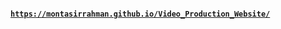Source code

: #### <a href="https://montasirrahman.github.io/Video_Production_Website/" >`https://montasirrahman.github.io/Video_Production_Website/`</a>
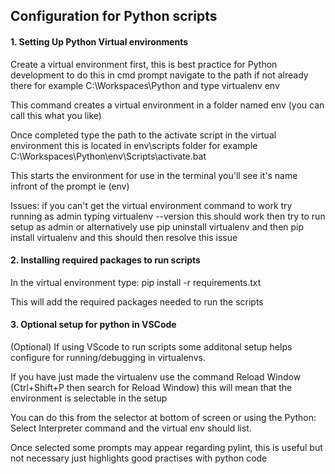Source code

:## Configuration for Python scripts

#### 1. Setting Up Python Virtual environments

Create a virtual environment first, this is best practice for Python development
to do this in cmd prompt navigate to the path if not already there for example C:\Workspaces\Python and type virtualenv env 

This command creates a virtual environment in a folder named env (you can call this what you like)

Once completed type the path to the activate script in the virtual environment this is located in env\scripts folder for example C:\Workspaces\Python\env\Scripts\activate.bat

This starts the environment for use in the terminal you'll see it's name infront of the prompt ie (env)

Issues: if you can't get the virtual environment command to work try running as admin typing virtualenv --version this should work then try to run setup as admin or alternatively use pip uninstall virtualenv and then pip install virtualenv and this should then resolve this issue

#### 2. Installing required packages to run scripts

In the virtual environment type: pip install -r requirements.txt 

This will add the required packages needed to run the scripts

#### 3. Optional setup for python in VSCode

(Optional) If using VScode to run scripts some additonal setup helps configure for running/debugging in virtualenvs.

If you have just made the virtualenv use the command Reload Window (Ctrl+Shift+P then search for Reload Window) this will mean that the environment is selectable in the setup

You can do this from the selector at bottom of screen or using the Python: Select Interpreter command and the virtual env should list. 

Once selected some prompts may appear regarding pylint, this is useful but not necessary just highlights good practises with python code

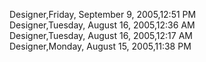 ﻿Designer,Friday, September 9, 2005,12:51 PM  Designer,Tuesday, August 16, 2005,12:36 AM  Designer,Tuesday, August 16, 2005,12:17 AM  Designer,Monday, August 15, 2005,11:38 PM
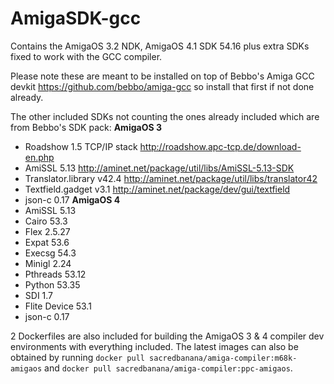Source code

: # AmigaSDK-gcc
Contains the AmigaOS 3.2 NDK, AmigaOS 4.1 SDK 54.16 plus extra SDKs fixed to work with the GCC compiler.

Please note these are meant to be installed on top of Bebbo's Amiga GCC devkit https://github.com/bebbo/amiga-gcc so install that first if not done already.

The other included SDKs not counting the ones already included which are from Bebbo's SDK pack:
**AmigaOS 3**
- Roadshow 1.5 TCP/IP stack http://roadshow.apc-tcp.de/download-en.php
- AmiSSL 5.13 http://aminet.net/package/util/libs/AmiSSL-5.13-SDK
- Translator.library v42.4 http://aminet.net/package/util/libs/translator42
- Textfield.gadget v3.1 http://aminet.net/package/dev/gui/textfield
- json-c 0.17
**AmigaOS 4**
- AmiSSL 5.13
- Cairo 53.3
- Flex 2.5.27
- Expat 53.6
- Execsg 54.3
- Minigl 2.24
- Pthreads 53.12
- Python 53.35
- SDI 1.7
- Flite Device 53.1
- json-c 0.17

2 Dockerfiles are also included for building the AmigaOS 3 & 4 compiler dev environments with everything included.
The latest images can also be obtained by running `docker pull sacredbanana/amiga-compiler:m68k-amigaos` and `docker pull sacredbanana/amiga-compiler:ppc-amigaos`.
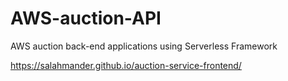 # AWS-auction-API
AWS  auction back-end applications using Serverless Framework 

https://salahmander.github.io/auction-service-frontend/
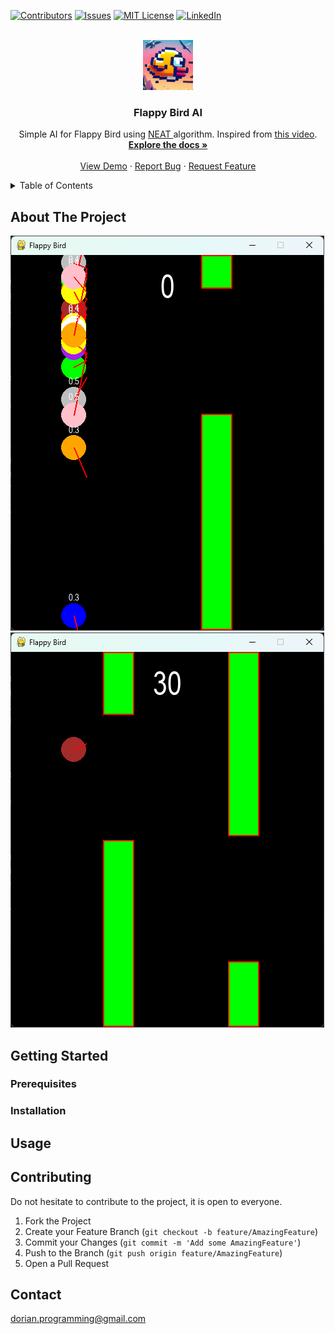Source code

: [![Contributors][contributors-shield]][contributors-url]
[![Issues][issues-shield]][issues-url]
[![MIT License][license-shield]][license-url]
[![LinkedIn][linkedin-shield]][linkedin-url]



<!-- PROJECT LOGO -->
<br />
<div align="center">
  <a href="https://github.com/Times0/FlappyBirdAI">
    <img src="images/logo.jpeg" alt="Logo" width="80" height="80">
  </a>

<h3 align="center">Flappy Bird AI</h3>

  <p align="center">
    Simple AI for Flappy Bird using <a href="https://nn.cs.utexas.edu/downloads/papers/stanley.cec02.pdf"> NEAT </a> algorithm. Inspired from <a href="https://youtu.be/MPFWsRjDmnU?list=PLzMcBGfZo4-lwGZWXz5Qgta_YNX3_vLS2">this video</a>.
    <br />
    <a href="https://github.com/FlappyBirdAI/FlappyBirdAI"><strong>Explore the docs »</strong></a>
    <br />
    <br />
    <a href="https://github.com/FlappyBirdAI/FlappyBirdAI">View Demo</a>
    ·
    <a href="https://github.com/FlappyBirdAI/FlappyBirdAI/issues">Report Bug</a>
    ·
    <a href="https://github.com/FlappyBirdAI/FlappyBirdAI/issues">Request Feature</a>
  </p>
</div>



<!-- TABLE OF CONTENTS -->
<details>
  <summary>Table of Contents</summary>
  <ol>
    <li>
      <a href="#about-the-project">About The Project</a>
      <ul>
        <li><a href="#built-with">Built With</a></li>
      </ul>
    </li>
    <li>
      <a href="#getting-started">Getting Started</a>
      <ul>
        <li><a href="#prerequisites">Prerequisites</a></li>
        <li><a href="#installation">Installation</a></li>
      </ul>
    </li>
    <li><a href="#usage">Usage</a></li>
    <li><a href="#roadmap">Roadmap</a></li>
    <li><a href="#contributing">Contributing</a></li>
    <li><a href="#license">License</a></li>
    <li><a href="#contact">Contact</a></li>
    <li><a href="#acknowledgments">Acknowledgments</a></li>
  </ol>
</details>



<!-- ABOUT THE PROJECT -->
## About The Project

![Product Training][product-screenshot]
![Product Trained][product-screenshot-2]



<!-- GETTING STARTED -->
## Getting Started


### Prerequisites



### Installation



<!-- USAGE EXAMPLES -->
## Usage


<!-- CONTRIBUTING -->
## Contributing

Do not hesitate to contribute to the project, it is open to everyone.

1. Fork the Project
2. Create your Feature Branch (`git checkout -b feature/AmazingFeature`)
3. Commit your Changes (`git commit -m 'Add some AmazingFeature'`)
4. Push to the Branch (`git push origin feature/AmazingFeature`)
5. Open a Pull Request



<!-- CONTACT -->
## Contact
dorian.programming@gmail.com

<!-- MARKDOWN LINKS & IMAGES -->
<!-- https://www.markdownguide.org/basic-syntax/#reference-style-links -->
[contributors-shield]: https://img.shields.io/github/contributors/Times0/FlappyBirdAI.svg?style=for-the-badge
[contributors-url]: https://github.com/Times0/FlappyBirdAI/graphs/contributors
[forks-shield]: https://img.shields.io/github/forks/Times0/FlappyBirdAI.svg?style=for-the-badge
[forks-url]: https://github.com/Times0/FlappyBirdAI/network/members
[stars-shield]: https://img.shields.io/github/stars/Times0/FlappyBirdAI.svg?style=for-the-badge
[stars-url]: https://github.com/Times0/FlappyBirdAI/stargazers
[issues-shield]: https://img.shields.io/github/issues/Times0/FlappyBirdAI.svg?style=for-the-badge
[issues-url]: https://github.com/Times0/FlappyBirdAI/issues
[license-shield]: https://img.shields.io/github/license/Times0/FlappyBirdAI.svg?style=for-the-badge
[license-url]: https://github.com/Times0/FlappyBirdAI/blob/master/LICENSE.txt
[linkedin-shield]: https://img.shields.io/badge/-LinkedIn-black.svg?style=for-the-badge&logo=linkedin&colorB=555
[linkedin-url]: https://www.linkedin.com/in/dorian-cheval%C3%A9rias-ba5126255/
[product-screenshot]: images/screenshot.png
[product-screenshot-2]: images/screenshot2.png
[Next.js]: https://img.shields.io/badge/next.js-000000?style=for-the-badge&logo=nextdotjs&logoColor=white
[Next-url]: https://nextjs.org/
[React.js]: https://img.shields.io/badge/React-20232A?style=for-the-badge&logo=react&logoColor=61DAFB
[React-url]: https://reactjs.org/
[Vue.js]: https://img.shields.io/badge/Vue.js-35495E?style=for-the-badge&logo=vuedotjs&logoColor=4FC08D
[Vue-url]: https://vuejs.org/
[Angular.io]: https://img.shields.io/badge/Angular-DD0031?style=for-the-badge&logo=angular&logoColor=white
[Angular-url]: https://angular.io/
[Svelte.dev]: https://img.shields.io/badge/Svelte-4A4A55?style=for-the-badge&logo=svelte&logoColor=FF3E00
[Svelte-url]: https://svelte.dev/
[Laravel.com]: https://img.shields.io/badge/Laravel-FF2D20?style=for-the-badge&logo=laravel&logoColor=white
[Laravel-url]: https://laravel.com
[Bootstrap.com]: https://img.shields.io/badge/Bootstrap-563D7C?style=for-the-badge&logo=bootstrap&logoColor=white
[Bootstrap-url]: https://getbootstrap.com
[JQuery.com]: https://img.shields.io/badge/jQuery-0769AD?style=for-the-badge&logo=jquery&logoColor=white
[JQuery-url]: https://jquery.com 
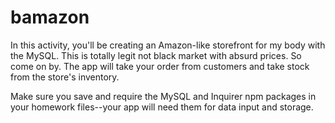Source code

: # bamazon

In this activity, you'll be creating an Amazon-like storefront for my body with the MySQL. This is totally legit not black market with absurd prices. So come on by. The app will take your order from customers and take stock from the store's inventory. 

Make sure you save and require the MySQL and Inquirer npm packages in your homework files--your app will need them for data input and storage.
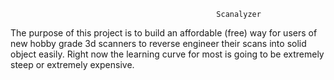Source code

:                                                   Scanalyzer

The purpose of this project is to build an affordable (free) way for users of new hobby grade 3d scanners to reverse engineer their scans into solid object easily. Right now the learning curve for most is going to be extremely steep or extremely expensive. 
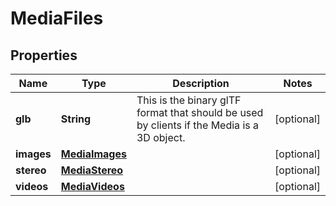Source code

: 
# MediaFiles

## Properties
Name | Type | Description | Notes
------------ | ------------- | ------------- | -------------
**glb** | **String** | This is the binary glTF format that should be used by clients if the Media is a 3D object. |  [optional]
**images** | [**MediaImages**](MediaImages.md) |  |  [optional]
**stereo** | [**MediaStereo**](MediaStereo.md) |  |  [optional]
**videos** | [**MediaVideos**](MediaVideos.md) |  |  [optional]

Required work — The line containing "Create a virtual" marks where the copy ends; print every line before it from the start of the records, and that line too, but no pictures.

Exercise solution —
Source code

: #### <a href="https://montasirrahman.github.io/Video_Production_Website/" >`https://montasirrahman.github.io/Video_Production_Website/`</a>
Source code

:## Configuration for Python scripts

#### 1. Setting Up Python Virtual environments

Create a virtual environment first, this is best practice for Python development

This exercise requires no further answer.